Социальное амплуа, в рамках которого Абдулов сочиняет различные исторические маски — трансформации зла, хорошо сформулировано критиком К. Щербаковым в характеристике, данной Сиплому: «Холуйская сущность, подобострастная и завистливо непримиримая ко всему, что выше и лучше ее» [10].
Именно на непримиримости посредственности по отношению к личности держится агрессия Сиплого, это — рычаг его действий против Беринга, Комиссара, пленных офицеров, а не какие-то там идейные соображения, под флаг которых он пытается встать.

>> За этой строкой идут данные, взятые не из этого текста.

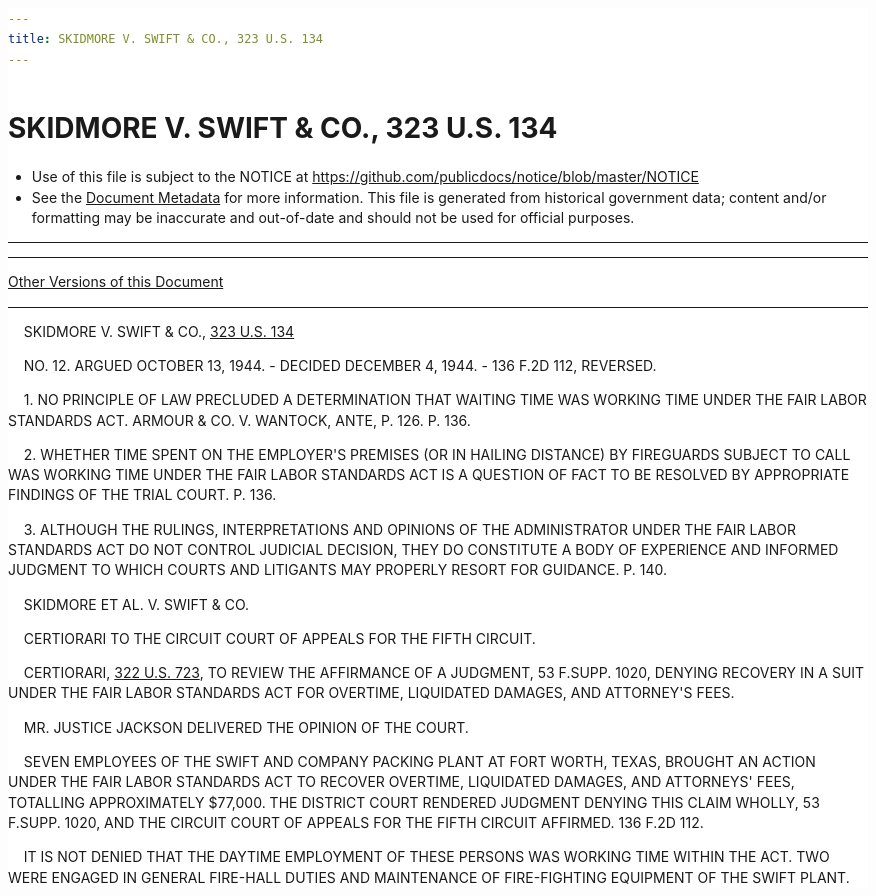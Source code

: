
 ```yaml
---
title: SKIDMORE V. SWIFT & CO., 323 U.S. 134
---
```


# SKIDMORE V. SWIFT & CO., 323 U.S. 134

* Use of this file is subject to the NOTICE at https://github.com/publicdocs/notice/blob/master/NOTICE
* See the [Document Metadata](../../../index.md) for more information.
  This file is generated from historical government data; content and/or formatting may be inaccurate and out-of-date and should not be used for official purposes.

----------
----------

[Other Versions of this Document](https://publicdocs.github.io/go/links?ns=uslm-x&ref=%2Fus%2Fcourts%2Fscotus%2FusReporter%2F323%2F134)

----------

    SKIDMORE V. SWIFT & CO., [323 U.S. 134][/us/courts/scotus/usReporter/323/134]

    NO. 12.  ARGUED OCTOBER 13, 1944.  - DECIDED DECEMBER 4, 1944.  - 136 F.2D 112, REVERSED.

    1.  NO PRINCIPLE OF LAW PRECLUDED A DETERMINATION THAT WAITING TIME WAS WORKING TIME UNDER THE FAIR LABOR STANDARDS ACT.  ARMOUR & CO. V. WANTOCK, ANTE, P. 126.  P. 136.

    2.  WHETHER TIME SPENT ON THE EMPLOYER'S PREMISES (OR IN HAILING DISTANCE) BY FIREGUARDS SUBJECT TO CALL WAS WORKING TIME UNDER THE FAIR LABOR STANDARDS ACT IS A QUESTION OF FACT TO BE RESOLVED BY APPROPRIATE FINDINGS OF THE TRIAL COURT.  P. 136.

    3.  ALTHOUGH THE RULINGS, INTERPRETATIONS AND OPINIONS OF THE ADMINISTRATOR UNDER THE FAIR LABOR STANDARDS ACT DO NOT CONTROL JUDICIAL DECISION, THEY DO CONSTITUTE A BODY OF EXPERIENCE AND INFORMED JUDGMENT TO WHICH COURTS AND LITIGANTS MAY PROPERLY RESORT FOR GUIDANCE.  P. 140.

    SKIDMORE ET AL. V. SWIFT & CO.

    CERTIORARI TO THE CIRCUIT COURT OF APPEALS FOR THE FIFTH CIRCUIT.

    CERTIORARI, [322 U.S. 723][/us/courts/scotus/usReporter/322/723], TO REVIEW THE AFFIRMANCE OF A JUDGMENT, 53 F.SUPP.  1020, DENYING RECOVERY IN A SUIT UNDER THE FAIR LABOR STANDARDS ACT FOR OVERTIME, LIQUIDATED DAMAGES, AND ATTORNEY'S FEES.

    MR. JUSTICE JACKSON DELIVERED THE OPINION OF THE COURT.

    SEVEN EMPLOYEES OF THE SWIFT AND COMPANY PACKING PLANT AT FORT WORTH, TEXAS, BROUGHT AN ACTION UNDER THE FAIR LABOR STANDARDS ACT TO RECOVER OVERTIME, LIQUIDATED DAMAGES, AND ATTORNEYS' FEES, TOTALLING APPROXIMATELY $77,000.  THE DISTRICT COURT RENDERED JUDGMENT DENYING THIS CLAIM WHOLLY, 53 F.SUPP.  1020, AND THE CIRCUIT COURT OF APPEALS FOR THE FIFTH CIRCUIT AFFIRMED.  136 F.2D 112.

    IT IS NOT DENIED THAT THE DAYTIME EMPLOYMENT OF THESE PERSONS WAS WORKING TIME WITHIN THE ACT.  TWO WERE ENGAGED IN GENERAL FIRE-HALL DUTIES AND MAINTENANCE OF FIRE-FIGHTING EQUIPMENT OF THE SWIFT PLANT.


[/us/courts/scotus/usReporter/323/134]: https://publicdocs.github.io/go/links?ns=uslm-x&ref=%2Fus%2Fcourts%2Fscotus%2FusReporter%2F323%2F134
[/us/courts/scotus/usReporter/322/723]: https://publicdocs.github.io/go/links?ns=uslm-x&ref=%2Fus%2Fcourts%2Fscotus%2FusReporter%2F322%2F723
[/us/courts/scotus/usReporter/317/564]: https://publicdocs.github.io/go/links?ns=uslm-x&ref=%2Fus%2Fcourts%2Fscotus%2FusReporter%2F317%2F564
[/us/courts/scotus/usReporter/316/517]: https://publicdocs.github.io/go/links?ns=uslm-x&ref=%2Fus%2Fcourts%2Fscotus%2FusReporter%2F316%2F517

И — сознание абсолютной вседозволенности: вечно второму всегда удобно положение исполнителя, прикрытого мощной спиной первого. В случае смены ситуации он всегда может ускользнуть от ответственности, притаиться, покаяться, тихо исчезнуть: уход его персонажей со сцены часто незаметен. Другие, первые, уходят с боем, с победой или поражением — герой Абдулова наделен фантасмагорической способностью раствориться, исчезнуть — с тем чтобы в следующей жизни в удобный момент воскреснуть вновь.
В условно-публицистическое пространство спектакля-диспута «Диктатура совести» абдуловский герой — Петр Верховенский — является словно из преисподней, лихо выныривая из темноты сценического люка. Высокая, зловещая фигура (она подсвечена снизу и сценически как бы увеличена). Он кажется себе героем, пророком, а за его постулатами стоит все то же — трусливая сущность холуя.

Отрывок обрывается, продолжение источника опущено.